* **Available data**:

---

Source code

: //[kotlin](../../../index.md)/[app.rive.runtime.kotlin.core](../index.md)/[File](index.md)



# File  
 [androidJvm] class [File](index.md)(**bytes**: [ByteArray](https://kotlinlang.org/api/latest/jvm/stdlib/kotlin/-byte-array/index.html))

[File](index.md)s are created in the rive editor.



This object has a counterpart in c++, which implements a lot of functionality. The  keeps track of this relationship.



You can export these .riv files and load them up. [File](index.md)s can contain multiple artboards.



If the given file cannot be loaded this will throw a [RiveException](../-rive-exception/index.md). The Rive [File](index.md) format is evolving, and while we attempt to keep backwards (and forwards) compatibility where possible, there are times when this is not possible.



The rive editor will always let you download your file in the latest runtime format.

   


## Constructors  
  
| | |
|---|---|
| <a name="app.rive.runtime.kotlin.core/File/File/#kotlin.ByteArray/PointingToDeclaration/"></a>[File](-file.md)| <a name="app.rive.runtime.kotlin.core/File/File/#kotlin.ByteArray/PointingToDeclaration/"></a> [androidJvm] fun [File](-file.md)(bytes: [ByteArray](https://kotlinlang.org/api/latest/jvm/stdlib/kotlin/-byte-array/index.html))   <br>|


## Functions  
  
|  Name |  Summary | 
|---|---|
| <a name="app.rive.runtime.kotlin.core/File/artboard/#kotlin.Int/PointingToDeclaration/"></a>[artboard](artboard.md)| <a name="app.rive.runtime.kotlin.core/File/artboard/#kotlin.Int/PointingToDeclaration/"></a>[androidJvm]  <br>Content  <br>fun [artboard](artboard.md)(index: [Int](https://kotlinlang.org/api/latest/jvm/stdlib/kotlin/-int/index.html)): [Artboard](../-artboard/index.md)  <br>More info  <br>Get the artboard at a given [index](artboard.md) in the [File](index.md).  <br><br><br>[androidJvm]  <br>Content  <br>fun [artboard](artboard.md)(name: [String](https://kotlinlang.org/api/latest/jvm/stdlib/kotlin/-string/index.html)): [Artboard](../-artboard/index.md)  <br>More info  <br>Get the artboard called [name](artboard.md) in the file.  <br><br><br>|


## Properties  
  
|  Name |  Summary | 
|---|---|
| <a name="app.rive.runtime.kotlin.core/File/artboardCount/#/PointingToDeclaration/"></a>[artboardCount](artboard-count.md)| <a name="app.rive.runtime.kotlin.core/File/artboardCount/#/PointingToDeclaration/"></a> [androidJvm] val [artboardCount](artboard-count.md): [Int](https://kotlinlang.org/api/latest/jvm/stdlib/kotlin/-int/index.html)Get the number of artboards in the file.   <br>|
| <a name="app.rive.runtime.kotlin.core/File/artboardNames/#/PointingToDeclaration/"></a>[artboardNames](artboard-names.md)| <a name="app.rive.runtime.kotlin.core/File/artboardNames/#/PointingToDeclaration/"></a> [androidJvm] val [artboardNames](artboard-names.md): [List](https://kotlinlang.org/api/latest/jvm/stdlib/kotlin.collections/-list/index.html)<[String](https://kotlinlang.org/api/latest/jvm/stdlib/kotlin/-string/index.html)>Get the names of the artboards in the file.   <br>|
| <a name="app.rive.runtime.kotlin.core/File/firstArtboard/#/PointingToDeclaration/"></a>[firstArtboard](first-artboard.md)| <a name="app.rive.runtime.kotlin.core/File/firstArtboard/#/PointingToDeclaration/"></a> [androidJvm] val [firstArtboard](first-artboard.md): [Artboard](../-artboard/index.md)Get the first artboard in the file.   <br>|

---

* **What is needed**: Return a copy of every line in the records that includes the string "this".

* **Written response**:
This object has a counterpart in c++, which implements a lot of functionality. The  keeps track of this relationship.
If the given file cannot be loaded this will throw a [RiveException](../-rive-exception/index.md). The Rive [File](index.md) format is evolving, and while we attempt to keep backwards (and forwards) compatibility where possible, there are times when this is not possible.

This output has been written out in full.